Les autorités de contrôle ont les mêmes pouvoirs que ceux leur attribués par les articles 8-2, 8-4, 8-5, 8-6, 8-7 et 8-9 de la loi modifiée du 12 novembre 2004 relative à la lutte contre le blanchiment et contre le financement du terrorisme.

(5)

Les organes compétents au sein des organismes d’autorégulation ont les mêmes pouvoirs que ceux leur attribués par les articles 8-2 bis, 8-10, 8-11, 8-12 et 8-13 de la loi modifiée du 12 novembre 2004 relative à la lutte contre le blanchiment et contre le financement du terrorisme.

Art. 7.

Le ministre ayant les Affaires étrangères dans ses attributions est désigné comme autorité compétente afin de communiquer aux Comités des sanctions des nations unies les personnes physiques et morales, entités et groupes auxquelles les mesures restrictives en matière financière s’appliquent ainsi que toutes les informations y relatives, aux fins de leur inscription sur la liste récapitulative des Nations unies.

Art. 8.

L’application des mesures restrictives prévues par la présente loi, opérée de bonne foi au motif qu’une telle action est conforme aux dispositions de l’Union européenne directement applicables ou aux résolutions du Conseil de sécurité des nations unies ou à la présente loi, n’entraîne, pour la personne physique ou morale qui y procède, sa direction ou ses employés, aucune responsabilité de quelque nature que ce soit, à moins qu’il soit établi qu’elle résulte d’une négligence grave.

Art. 9.

(1)

La divulgation de bonne foi aux autorités visées à l’article 6 par une personne, un employé ou un dirigeant d’une telle personne, d’informations nécessaires à l’exécution de la présente loi ne constitue pas une violation d’une quelconque restriction à la divulgation d’informations imposée par un contrat ou par un secret professionnel et n’entraîne pour la personne, l’employé ou le dirigeant concerné aucune responsabilité.

(2)

Le secret professionnel ne fait pas obstacle à l’échange d’informations nécessaires à l’exécution de la présente loi entre les autorités visées à l’article 6 et les différentes autorités compétentes nationales, étrangères et internationales.

Art. 10.

Sans préjudice de l’application des peines plus sévères prévues le cas échéant par d’autres dispositions légales, le non-respect des mesures restrictives adoptées en vertu de la présente loi est puni d’un emprisonnement de huit jours à cinq ans et d’une amende de 12.500 euros à 5.000.000 d’euros ou d’une de ces peines seulement.

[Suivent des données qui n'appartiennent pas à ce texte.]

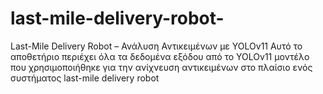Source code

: # last-mile-delivery-robot-
 Last-Mile Delivery Robot – Ανάλυση Αντικειμένων με YOLOv11 Αυτό το αποθετήριο περιέχει όλα τα δεδομένα εξόδου από το YOLOv11 μοντέλο που χρησιμοποιήθηκε για την ανίχνευση αντικειμένων στο πλαίσιο ενός συστήματος last-mile delivery robot
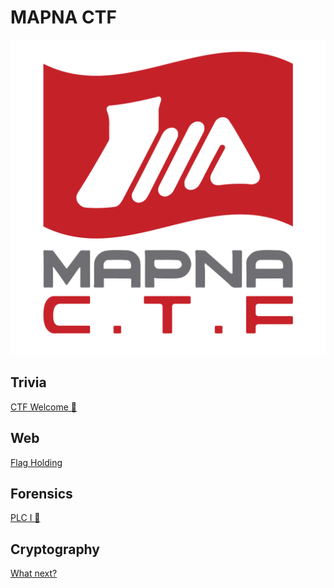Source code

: # MAPNA CTF
![](images/logo-new.png)

## Trivia
[CTF Welcome 🎉](Trivia/welcome.md)

## Web
[Flag Holding](Web/flag-holding.md)

## Forensics
[PLC I 🤖](Forensics/plc-i.md)

## Cryptography
[What next?](Cryptography/what-next.md)
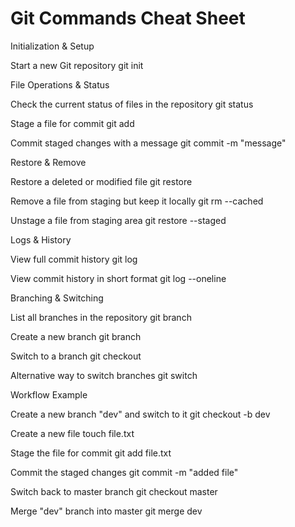 # Git Commands Cheat Sheet

Initialization & Setup

Start a new Git repository
git init

File Operations & Status

Check the current status of files in the repository
git status

Stage a file for commit
git add <filename>

Commit staged changes with a message
git commit -m "message"

Restore & Remove

Restore a deleted or modified file
git restore <filename>

Remove a file from staging but keep it locally
git rm --cached <filename>

Unstage a file from staging area
git restore --staged <filename>

Logs & History

View full commit history
git log

View commit history in short format
git log --oneline

Branching & Switching

List all branches in the repository
git branch

Create a new branch
git branch <branchname>

Switch to a branch
git checkout <branchname>

Alternative way to switch branches
git switch <branchname>

Workflow Example

Create a new branch "dev" and switch to it
git checkout -b dev

Create a new file
touch file.txt

Stage the file for commit
git add file.txt

Commit the staged changes
git commit -m "added file"

Switch back to master branch
git checkout master

Merge "dev" branch into master
git merge dev
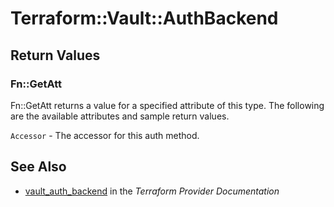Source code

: # Terraform::Vault::AuthBackend



## Return Values

### Fn::GetAtt

Fn::GetAtt returns a value for a specified attribute of this type. The following are the available attributes and sample return values.

`Accessor` - The accessor for this auth method.

## See Also

* [vault_auth_backend](https://www.terraform.io/docs/providers/vault/r/auth_backend.html) in the _Terraform Provider Documentation_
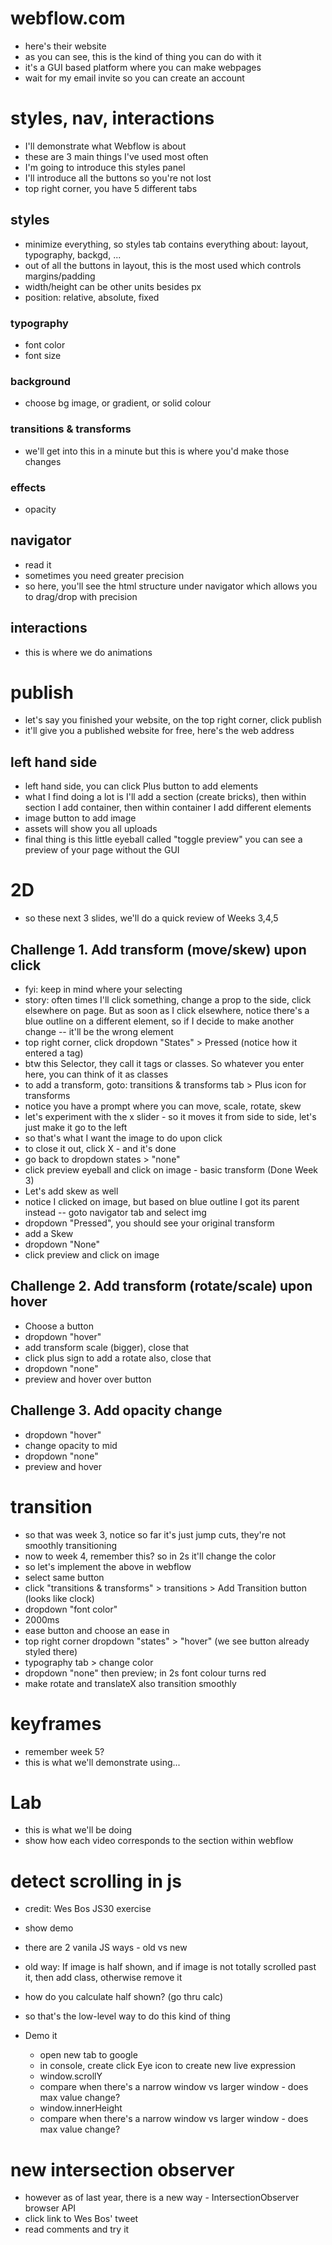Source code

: # webflow.com

- here's their website
- as you can see, this is the kind of thing you can do with it
- it's a GUI based platform where you can make webpages
- wait for my email invite so you can create an account

# styles, nav, interactions

- I'll demonstrate what Webflow is about
- these are 3 main things I've used most often
- I'm going to introduce this styles panel
- I'll introduce all the buttons so you're not lost
- top right corner, you have 5 different tabs

## styles

- minimize everything, so styles tab contains everything about: layout, typography, backgd, ...
- out of all the buttons in layout, this is the most used which controls margins/padding
- width/height can be other units besides px
- position: relative, absolute, fixed

### typography

- font color
- font size

### background

- choose bg image, or gradient, or solid colour

### transitions & transforms

- we'll get into this in a minute but this is where you'd make those changes

### effects

- opacity

## navigator

- read it
- sometimes you need greater precision
- so here, you'll see the html structure under navigator which allows you to drag/drop with precision

## interactions

- this is where we do animations

# publish

- let's say you finished your website, on the top right corner, click publish
- it'll give you a published website for free, here's the web address

## left hand side

- left hand side, you can click Plus button to add elements
- what I find doing a lot is I'll add a section (create bricks), then within section I add container, then within container I add different elements
- image button to add image
- assets will show you all uploads
- final thing is this little eyeball called "toggle preview" you can see a preview of your page without the GUI

# 2D

- so these next 3 slides, we'll do a quick review of Weeks 3,4,5

## Challenge 1. Add transform (move/skew) upon click

- fyi: keep in mind where your selecting
- story: often times I'll click something, change a prop to the side, click elsewhere on page. But as soon as I click elsewhere, notice there's a blue outline on a different element, so if I decide to make another change -- it'll be the wrong element
- top right corner, click dropdown "States" > Pressed (notice how it entered a tag)
- btw this Selector, they call it tags or classes. So whatever you enter here, you can think of it as classes
- to add a transform, goto: transitions & transforms tab > Plus icon for transforms
- notice you have a prompt where you can move, scale, rotate, skew
- let's experiment with the x slider - so it moves it from side to side, let's just make it go to the left
- so that's what I want the image to do upon click
- to close it out, click X - and it's done
- go back to dropdown states > "none"
- click preview eyeball and click on image - basic transform (Done Week 3)
- Let's add skew as well
- notice I clicked on image, but based on blue outline I got its parent instead -- goto navigator tab and select img
- dropdown "Pressed", you should see your original transform
- add a Skew
- dropdown "None"
- click preview and click on image

## Challenge 2. Add transform (rotate/scale) upon hover

- Choose a button
- dropdown "hover"
- add transform scale (bigger), close that
- click plus sign to add a rotate also, close that
- dropdown "none"
- preview and hover over button

## Challenge 3. Add opacity change

- dropdown "hover"
- change opacity to mid
- dropdown "none"
- preview and hover

# transition

- so that was week 3, notice so far it's just jump cuts, they're not smoothly transitioning
- now to week 4, remember this? so in 2s it'll change the color
- so let's implement the above in webflow
- select same button
- click "transitions & transforms" > transitions > Add Transition button (looks like clock)
- dropdown "font color"
- 2000ms
- ease button and choose an ease in
- top right corner dropdown "states" > "hover" (we see button already styled there)
- typography tab > change color
- dropdown "none" then preview; in 2s font colour turns red
- make rotate and translateX also transition smoothly

# keyframes

- remember week 5?
- this is what we'll demonstrate using...

# Lab

- this is what we'll be doing
- show how each video corresponds to the section within webflow

# detect scrolling in js

- credit: Wes Bos JS30 exercise
- show demo
- there are 2 vanila JS ways - old vs new
- old way: If image is half shown, and if image is not totally scrolled past it, then add class, otherwise remove it
- how do you calculate half shown? (go thru calc)
- so that's the low-level way to do this kind of thing
- Demo it

  - open new tab to google
  - in console, create click Eye icon to create new live expression
  - window.scrollY
  - compare when there's a narrow window vs larger window - does max value change?
  - window.innerHeight
  - compare when there's a narrow window vs larger window - does max value change?

# new intersection observer

- however as of last year, there is a new way - IntersectionObserver browser API
- click link to Wes Bos' tweet
- read comments and try it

Lorsque l’infraction a permis de réaliser un gain financier important, l’amende peut être portée au quadruple de la somme sur laquelle a porté l’infraction.

Art. 11.

La loi du 27 octobre 2010 relative à la mise en œuvre de résolution du Conseil de sécurité des nations unies et d’actes adoptés par l’Union européenne comportant des interdictions et mesures restrictives en matière financière à l’encontre de certaines personnes, entités et groupes dans le cadre contre le financement du terrorisme est abrogée.

Mandons et ordonnons que la présente loi soit insérée au Journal officiel du Grand-Duché de Luxembourg pour être exécutée et observée par tous ceux que la chose concerne.

Le Ministre des Finances,

Pierre Gramegna

Château de Berg, le 19 décembre 2020.

Henri

Doc. parl. 7395 ; sess. ord. 2018-2019, 2019-2020 et 2020-2021.